Metropolis, Illinois, is best known for its official designation as "Hometown of Superman," and the celebration it holds each June in honor of the Man of Steel. But as Kelsey Campbell-Dollaghan writes at Gizmodo, the little city on the Ohio River once had much loftier goals -- namely a theme park called the Amazing World of Superman.

The project was proposed in the early 1970s, just when the economically struggling city needed it most. Metropolis had already co-opted elements from the Superman comics -- its newspaper was named The Metropolis Planet, there was free "kryptonite" available in the city hall -- but an amusement park would have been a game-changer. And DC Comics endorsed the idea, declaring Metropolis "Hometown of Superman" in January 1972, a decree repeated five months later by the Illinois State Legislature.

What's more, Neal Adams was commissioned to create the concept art for the Amazing World of Superman (above, part of a commemorative comic from DC tied to the proposed attraction), which would include a towering replica of the Fortress of Solitude, a Bizarro Playground, a hotel, and an enormous statue of Superman that stood astride the parks entrance like the Colossus of Rhodes.
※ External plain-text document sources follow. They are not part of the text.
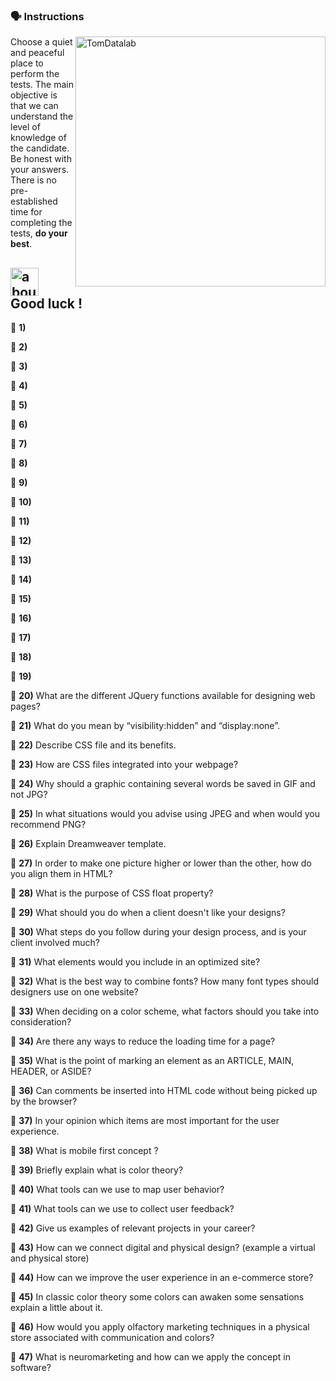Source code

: ### :speaking_head: Instructions
<img src="https://raw.githubusercontent.com/MicaelliMedeiros/micaellimedeiros/master/image/computer-illustration.png" min-width="400px" max-width="400px" width="400px" align="right" alt="TomDatalab">

<p align="left"> 
  Choose a quiet and peaceful place to perform the tests. The main objective is that we can understand the level of knowledge of the candidate. Be honest with your answers. There is no pre-established time for completing the tests, <strong>do your best</strong>.<br>
</p>

## <img width="45" alt="about" src="https://raw.github.com/elizarov/elizarov/master/about.png"> Good luck !

:blue_book: <strong><b>1)</b></strong> 

:blue_book: <strong><b>2)</b></strong> 

:blue_book: <strong><b>3)</b></strong> 

:blue_book: <strong><b>4)</b></strong> 

:blue_book: <strong><b>5)</b></strong> 

:blue_book: <strong><b>6)</b></strong> 

:blue_book: <strong><b>7)</b></strong> 

:blue_book: <strong><b>8)</b></strong> 

:blue_book: <strong><b>9)</b></strong> 

:blue_book: <strong><b>10)</b></strong> 

:blue_book: <strong><b>11)</b></strong> 

:blue_book: <strong><b>12)</b></strong> 

:blue_book: <strong><b>13)</b></strong> 

:blue_book: <strong><b>14)</b></strong> 

:blue_book: <strong><b>15)</b></strong> 

:blue_book: <strong><b>16)</b></strong> 

:blue_book: <strong><b>17)</b></strong> 

:blue_book: <strong><b>18)</b></strong> 

:blue_book: <strong><b>19)</b></strong> 

:blue_book: <strong><b>20)</b></strong> What are the different JQuery functions available for designing web pages?

:blue_book: <strong><b>21)</b></strong> What do you mean by “visibility:hidden” and “display:none”.

:blue_book: <strong><b>22)</b></strong> Describe CSS file and its benefits.

:blue_book: <strong><b>23)</b></strong> How are CSS files integrated into your webpage?

:blue_book: <strong><b>24)</b></strong> Why should a graphic containing several words be saved in GIF and not JPG?

:blue_book: <strong><b>25)</b></strong> In what situations would you advise using JPEG and when would you recommend PNG?

:blue_book: <strong><b>26)</b></strong> Explain Dreamweaver template.

:blue_book: <strong><b>27)</b></strong> In order to make one picture higher or lower than the other, how do you align them in HTML?

:blue_book: <strong><b>28)</b></strong> What is the purpose of CSS float property?

:blue_book: <strong><b>29)</b></strong> What should you do when a client doesn't like your designs?

:blue_book: <strong><b>30)</b></strong> What steps do you follow during your design process, and is your client involved much?

:blue_book: <strong><b>31)</b></strong> What elements would you include in an optimized site?

:blue_book: <strong><b>32)</b></strong> What is the best way to combine fonts? How many font types should designers use on one website?

:blue_book: <strong><b>33)</b></strong> When deciding on a color scheme, what factors should you take into consideration?

:blue_book: <strong><b>34)</b></strong> Are there any ways to reduce the loading time for a page?

:blue_book: <strong><b>35)</b></strong> What is the point of marking an element as an ARTICLE, MAIN, HEADER, or ASIDE?

:blue_book: <strong><b>36)</b></strong> Can comments be inserted into HTML code without being picked up by the browser?

:blue_book: <strong><b>37)</b></strong> In your opinion which items are most important for the user experience.

:blue_book: <strong><b>38)</b></strong> What is mobile first concept ?

:blue_book: <strong><b>39)</b></strong> Briefly explain what is color theory?

:blue_book: <strong><b>40)</b></strong> What tools can we use to map user behavior?

:blue_book: <strong><b>41)</b></strong> What tools can we use to collect user feedback?

:blue_book: <strong><b>42)</b></strong> Give us examples of relevant projects in your career?

:blue_book: <strong><b>43)</b></strong> How can we connect digital and physical design? (example a virtual and physical store)

:blue_book: <strong><b>44)</b></strong> How can we improve the user experience in an e-commerce store?

:blue_book: <strong><b>45)</b></strong> In classic color theory some colors can awaken some sensations explain a little about it.

:blue_book: <strong><b>46)</b></strong> How would you apply olfactory marketing techniques in a physical store associated with communication and colors?

:blue_book: <strong><b>47)</b></strong> What is neuromarketing and how can we apply the concept in software?

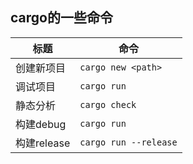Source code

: ## cargo的一些命令
| 标题        | 命令                  |
| ----------- | --------------------- |
| 创建新项目  | `cargo new <path>`    |
| 调试项目    | `cargo run`           |
| 静态分析    | `cargo check`         |
| 构建debug   | `cargo run`           |
| 构建release | `cargo run --release` |
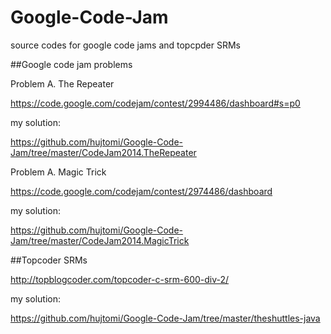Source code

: # Google-Code-Jam
source codes for google code jams and topcpder SRMs

##Google code jam problems

Problem A. The Repeater

https://code.google.com/codejam/contest/2994486/dashboard#s=p0

my solution:

https://github.com/hujtomi/Google-Code-Jam/tree/master/CodeJam2014.TheRepeater

Problem A. Magic Trick

https://code.google.com/codejam/contest/2974486/dashboard

my solution:

https://github.com/hujtomi/Google-Code-Jam/tree/master/CodeJam2014.MagicTrick


##Topcoder SRMs

http://topblogcoder.com/topcoder-c-srm-600-div-2/

my solution:

https://github.com/hujtomi/Google-Code-Jam/tree/master/theshuttles-java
The price to Metropolis? A mere $50 million (or, about $270 million in today's dollars).

But of course, the Amazing World of Superman never materialized, as the 1973 oil crisis dashed hopes for a booming tourism business in Metropolis and other cities. Unfortunately, Metropolis never got its amusement park, but it did get a Superman Museum and a smaller-scale statue. Oh, and a riverboat casino.